Suite à la disparition tragique il y a deux semaines de Carsten Schloter, directeur général de Swisscom, la Suisse a perdu un patron d’envergure. L’Allemand incarnait une sorte d’exception. A plus d’un titre. Notamment parce qu’il s’exprimait sur des sujets politiques et était connu du grand public, accessible et, surtout, charismatique.

Carsten Schloter partageait toutefois avec beaucoup d’autres de ses confrères directeurs un aspect largement répandu dans l’économie helvétique: son origine étrangère. A tel point qu’il y aura bientôt davantage de cadres sans passeport à croix blanche que de natifs helvétiques. Selon une étude de 2013 du cabinet Guido Schilling, leur part se monte cette année à 45% de l’ensemble des dirigeants dans les entreprises suisses. Il s’agit d’un record mondial, ou presque. En 2006, ils n’étaient ainsi que 36%. En constante augmentation, ce chiffre tend toutefois à stagner depuis trois ans.

«Sous peu, je m’attends à ce que les dirigeants étrangers deviennent majoritaires en Suisse», estime Guido Schilling, fondateur et dirigeant du cabinet de conseil en recherche de dirigeants. Dans les entreprises cotées sur le segment principal de la bourse suisse (SMI), c’est déjà le cas, avec plus de deux tiers d’étrangers et même de 75% pour la fonction de PDG. Les postes sont repourvus à hauteur de 88% par des cadres venant d’un autre pays.
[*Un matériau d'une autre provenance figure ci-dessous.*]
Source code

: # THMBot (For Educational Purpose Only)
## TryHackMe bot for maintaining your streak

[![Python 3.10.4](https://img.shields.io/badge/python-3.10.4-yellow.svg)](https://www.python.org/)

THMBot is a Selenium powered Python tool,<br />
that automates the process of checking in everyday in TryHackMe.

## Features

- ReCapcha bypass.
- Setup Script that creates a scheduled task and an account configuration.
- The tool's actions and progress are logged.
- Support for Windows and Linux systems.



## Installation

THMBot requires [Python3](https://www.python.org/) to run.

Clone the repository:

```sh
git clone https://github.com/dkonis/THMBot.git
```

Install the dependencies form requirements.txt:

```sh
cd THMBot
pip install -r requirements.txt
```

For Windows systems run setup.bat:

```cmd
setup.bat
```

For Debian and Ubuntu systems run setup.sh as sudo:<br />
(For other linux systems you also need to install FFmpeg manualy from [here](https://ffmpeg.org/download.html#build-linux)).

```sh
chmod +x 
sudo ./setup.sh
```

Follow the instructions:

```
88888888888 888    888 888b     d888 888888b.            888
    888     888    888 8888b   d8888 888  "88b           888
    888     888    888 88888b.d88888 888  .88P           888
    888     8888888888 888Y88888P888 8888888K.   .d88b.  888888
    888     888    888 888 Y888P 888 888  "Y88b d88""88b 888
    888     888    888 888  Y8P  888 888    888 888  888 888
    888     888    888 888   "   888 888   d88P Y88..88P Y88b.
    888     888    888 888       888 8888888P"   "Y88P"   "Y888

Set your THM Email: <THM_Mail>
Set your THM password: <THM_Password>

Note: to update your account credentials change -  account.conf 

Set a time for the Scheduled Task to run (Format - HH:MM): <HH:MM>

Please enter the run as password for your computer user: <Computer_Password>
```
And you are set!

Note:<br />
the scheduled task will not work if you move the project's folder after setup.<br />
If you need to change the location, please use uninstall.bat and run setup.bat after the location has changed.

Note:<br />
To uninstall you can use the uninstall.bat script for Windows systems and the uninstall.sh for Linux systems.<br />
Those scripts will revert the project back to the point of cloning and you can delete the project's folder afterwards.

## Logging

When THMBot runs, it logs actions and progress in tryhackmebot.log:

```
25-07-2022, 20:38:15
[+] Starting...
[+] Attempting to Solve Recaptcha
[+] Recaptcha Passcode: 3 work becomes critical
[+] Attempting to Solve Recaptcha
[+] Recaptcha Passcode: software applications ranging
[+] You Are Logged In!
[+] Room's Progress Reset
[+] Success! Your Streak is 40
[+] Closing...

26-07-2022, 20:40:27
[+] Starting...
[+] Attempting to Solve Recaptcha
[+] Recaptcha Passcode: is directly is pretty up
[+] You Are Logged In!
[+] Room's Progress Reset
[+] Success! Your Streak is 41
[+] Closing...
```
Comment expliquer ces quotes-parts si élevées de dirigeants étrangers? Faut-il s’en inquiéter? Les sociétés helvétiques perdent-elles leurs racines, leur identité? «Depuis de nombreuses années, les entreprises suisses ont des problèmes à renouveler leurs dirigeants avec des nationaux. A la recherche du meilleur candidat, elles se tournent naturellement vers l’étranger. Dans une économie toujours plus globalisée, c’est bien davantage les qualifications de la personne qui comptent plutôt que sa nationalité», analyse Guido Schilling. Dimitri Djordjèvic, directeur chez Mercuri Urval Suisse, n’est pas surpris de cette forme de mainmise. Pas de quoi s’en inquiéter selon lui. «La Suisse est un pays microscopique dont l’économie opère sur un marché mondial, avec seulement 8 millions d’habitants pour une population planétaire de 8 milliards. Dans ces conditions, pas étonnant que les patrons étrangers dominent. Je pensais même qu’ils étaient plus nombreux.» Ce phénomène serait donc lié à la globalisation et aux spécificités de l’économie helvé­tique.

«Les entreprises suisses se battent à l’échelle mondiale, contre d’autres très grands groupes. Il est donc tout à fait normal qu’elles fassent appel aux meilleurs. Qu’ils soient Suisses ou étrangers, que ce soit un choix fait en dehors de l’entreprise ou à l’interne, comme récemment avec le nouveau patron d’ABB (ndlr: l’Allemand Ulrich Spiesshofer)», poursuit Guido Schilling. Xavier Comtesse, directeur romand d’Avenir Suisse, rappelle quant à lui un autre aspect: il existe en Suisse une sur­représentation de multinationales par rapport à d’autres pays. Et elles sont souvent leader ou numéro deux mondial dans leur domaine, à l’instar de Nestlé, Holcim, Novartis, Swatch Group ou encore Givaudan. D’où la nécessité de recruter les plus performants, d’où qu’ils viennent, surtout que la culture d’entreprise s’uniformise d’une multinationale à l’autre.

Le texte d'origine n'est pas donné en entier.